On July 5, the General Staff of the Armed Forces of Ukraine announced procedures that would require citizens of Ukraine who are on military registration during martial law to obtain permits to leave their place of residence.

The procedure stems from the 1992 bill “On Military Duty and Military Service”. The bill states that, during wartime, it is prohibited for conscripts and reservists to leave their place of residence without permission from the head of the corresponding territorial military recruitment office.

The decision of the General Staff to invoke the restrictions was sharply criticized for potentially causing more harm than good – an opinion shared by most economic experts and political figures in Ukraine.

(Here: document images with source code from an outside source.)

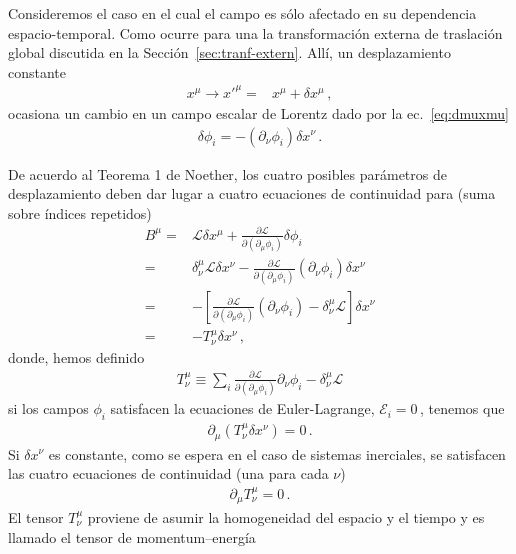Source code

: \begin{frame}
  Consideremos el caso en el cual el campo es sólo afectado en su dependencia espacio-temporal. Como ocurre para una la transformación externa de traslación global
  discutida en la Sección~\ref{sec:tranf-extern}. Allí, un desplazamiento constante
\begin{align}
  x^\mu\to{x'}^\mu=&x^\mu+\delta x^{\mu}\,,
\end{align}
ocasiona un cambio en
  un campo escalar de Lorentz dado por la ec.~\eqref{eq:dmuxmu}
  \begin{align}
    \delta\phi_{i}=-\left( \partial_{\nu}\phi_i \right)\delta x^{\nu}\,.
  \end{align}

  De acuerdo al Teorema 1 de Noether, los cuatro posibles parámetros de desplazamiento deben dar lugar a cuatro ecuaciones de continuidad para (suma sobre índices repetidos)
\begin{align}
     B^{\mu}=& \mathcal{L} \delta x^{\mu} + \frac{\partial\mathcal{L}}{\partial(\partial_{\mu}\phi_i)}\delta\phi_{i} \nonumber\\
  =&\delta_{\nu}^{\mu} \mathcal{L} \delta x^{\nu} - \frac{\partial\mathcal{L}}{\partial(\partial_{\mu}\phi_i)} \left( \partial_{\nu}\phi_i \right)\delta x^{\nu}   \nonumber\\
  =&- \left[\frac{\partial\mathcal{L}}{\partial(\partial_{\mu}\phi_i)} \left( \partial_{\nu}\phi_i \right) - \delta_{\nu}^{\mu} \mathcal{L} \right] \delta x^{\nu}   \nonumber\\
  =&    - T^{\mu}_{\nu} \delta x^{\nu}\,,
\end{align}
donde, hemos definido
\begin{align}
  T^{\mu}_{\nu}\equiv\sum_i \frac{\partial\mathcal{L}}{\partial(\partial_{\mu}\phi_i)}\partial_{\nu}\phi_i-\delta^{\mu}_{\nu}\mathcal{L}
\end{align}
si los campos $\phi_{i}$ satisfacen la ecuaciones de Euler-Lagrange, $\mathcal{E}_i=0\,$, tenemos que
\begin{align}
  \partial_{\mu} \left( T^{\mu}_{\nu} \delta x^{\nu}\right)=0\,.
\end{align}
Si $\delta x^{\nu}$ es constante, como se espera en el caso de sistemas inerciales, se satisfacen las cuatro  ecuaciones de continuidad (una para cada $\nu$)
\begin{align}
  \partial_{\mu} T^{\mu}_{\nu}=0\,.
\end{align}
El tensor $T^\mu_\nu$ proviene de asumir la homogeneidad del espacio y el tiempo y es llamado el tensor de momentum--energía \cite{1605.01121}
\end{frame}

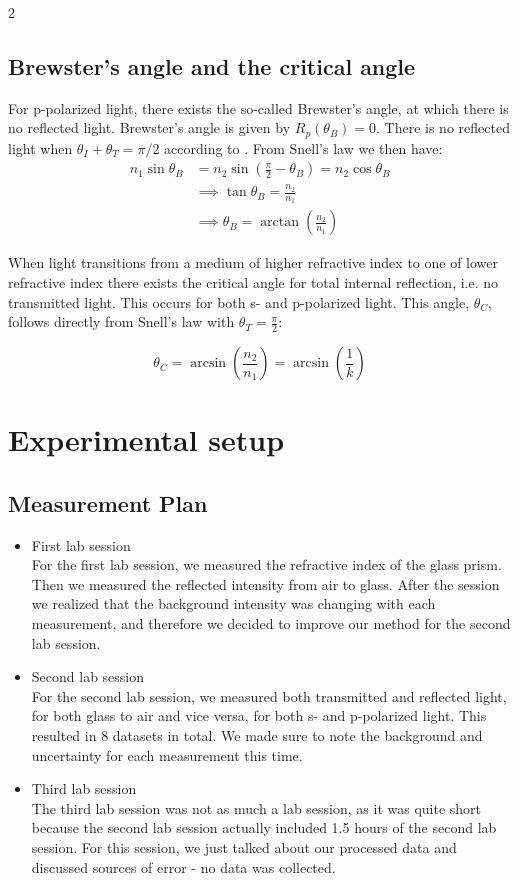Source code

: \documentclass[a4paper,oneside,article]{memoir}
\begin{document}
\begin{multicols}{2}
\section{Brewster's angle and the critical angle}
For p-polarized light, there exists the so-called Brewster's angle, at which there is no reflected light. Brewster's angle is given by $R_p(\theta_B)=0$. There is no reflected light when $\theta_I+\theta_T=\pi/2$ according to \cite{griff}. From Snell's law we then have:
\begin{align}
    n_1\sin\theta_B&=n_2\sin\left(\frac{\pi}{2}-\theta_B\right)=n_2\cos\theta_B \nonumber \\
    &\implies\tan\theta_B = \frac{n_2}{n_1} \nonumber \\
    &\implies\theta_B = \arctan\left(\frac{n_2}{n_1}\right) \label{eq:brew}
\end{align}

When light transitions from a medium of higher refractive index to one of lower refractive index there exists the critical angle for total internal reflection, i.e. no transmitted light. This occurs for both s- and p-polarized light. This angle, $\theta_C$, follows directly from Snell's law with $\theta_T = \frac{\pi}{2}$:

\begin{equation} \label{eq:crit}
    \theta_C = \arcsin\left(\frac{n_2}{n_1}\right)=\arcsin\left(\frac{1}{k}\right)
\end{equation}

\newpage

\chapter{Experimental setup}

\section{Measurement Plan}
\begin{itemize}
\item First lab session \\
For the first lab session, we measured the refractive index of the glass prism.
Then we measured the reflected intensity from air to glass. 
After the session we realized that the background intensity was changing with each measurement,
and therefore we decided to improve our method for the second lab session.
\item Second lab session \\
For the second lab session, we measured both transmitted and reflected light, for both glass to air and vice versa, for both s- and p-polarized light. 
This resulted in 8 datasets in total. We made sure to note the background and uncertainty for each measurement this time.
\item Third lab session \\
The third lab session was not as much a lab session, as it was quite short because the second lab session actually included 1.5 hours of the second lab session. 
For this session, we just talked about our processed data and discussed sources of error - no data was collected.
\end{itemize}


\end{multicols}
\end{document}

On July 6, President Volodymyr Zelensky instructed the Commander-in-Chief of the Armed Forces of Ukraine, Valery Zaluzhny, to cancel the procedure. The president was indignant at such a decision being made without his knowledge.


“Today, I had a meeting with the General Staff… We agreed that the decision was not entirely correct and will be canceled.” The president was keen to ensure that “there are no misunderstandings” between him and the General Staff.

A draft law on the free movement of conscripts and reservists through the territory of Ukraine without obtaining permission has now been registered in Parliament.

Zaluzhny explained that the procedure announced on July 5 had been misinterpreted. He said it “did not create obligations or restrictions on the rights and freedoms of citizens of Ukraine” and that the situation “became the basis for discrediting the Armed Forces of Ukraine and the military-political leadership of the state.”

To prevent further confusion, Zaluzhny has sent the document for revision.